[Start of Attachment]
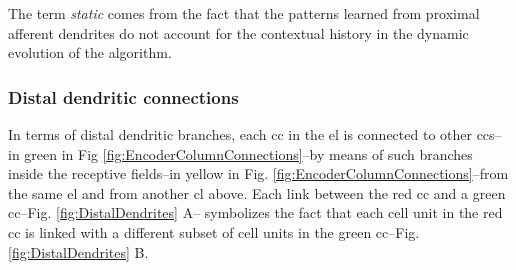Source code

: \documentclass[10pt,letterpaper]{article}
\begin{document}
The term \textit{static} comes from the fact that the patterns learned from proximal afferent
dendrites do not account for the contextual history in the dynamic evolution
of the algorithm.








\subsubsection*{Distal dendritic connections}

In terms of distal dendritic branches, each \gls{cc} in the \gls{el} is connected to other \glspl{cc}--in green in Fig \ref{fig:EncoderColumnConnections}--by means of such
branches inside the receptive fields--in yellow in Fig. \ref{fig:EncoderColumnConnections}--from the same \gls{el} and from another \gls{cl}
above.
Each link between the red \gls{cc} and a green \gls{cc}--Fig. \ref{fig:DistalDendrites} A--
symbolizes the fact that each cell unit in
the red \gls{cc} is linked with a different subset of cell units in the green \gls{cc}--Fig. \ref{fig:DistalDendrites} B.
\end{document}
[End of Attachment]
Problem description: Give the data again exactly. Keep the images out.

Response area:
Source code

: \documentclass[10pt,letterpaper]{article}
\begin{document}
The term \textit{static} comes from the fact that the patterns learned from proximal afferent
dendrites do not account for the contextual history in the dynamic evolution
of the algorithm.








\subsubsection*{Distal dendritic connections}

In terms of distal dendritic branches, each \gls{cc} in the \gls{el} is connected to other \glspl{cc}--in green in Fig \ref{fig:EncoderColumnConnections}--by means of such
branches inside the receptive fields--in yellow in Fig. \ref{fig:EncoderColumnConnections}--from the same \gls{el} and from another \gls{cl}
above.
Each link between the red \gls{cc} and a green \gls{cc}--Fig. \ref{fig:DistalDendrites} A--
symbolizes the fact that each cell unit in
the red \gls{cc} is linked with a different subset of cell units in the green \gls{cc}--Fig. \ref{fig:DistalDendrites} B.
\end{document}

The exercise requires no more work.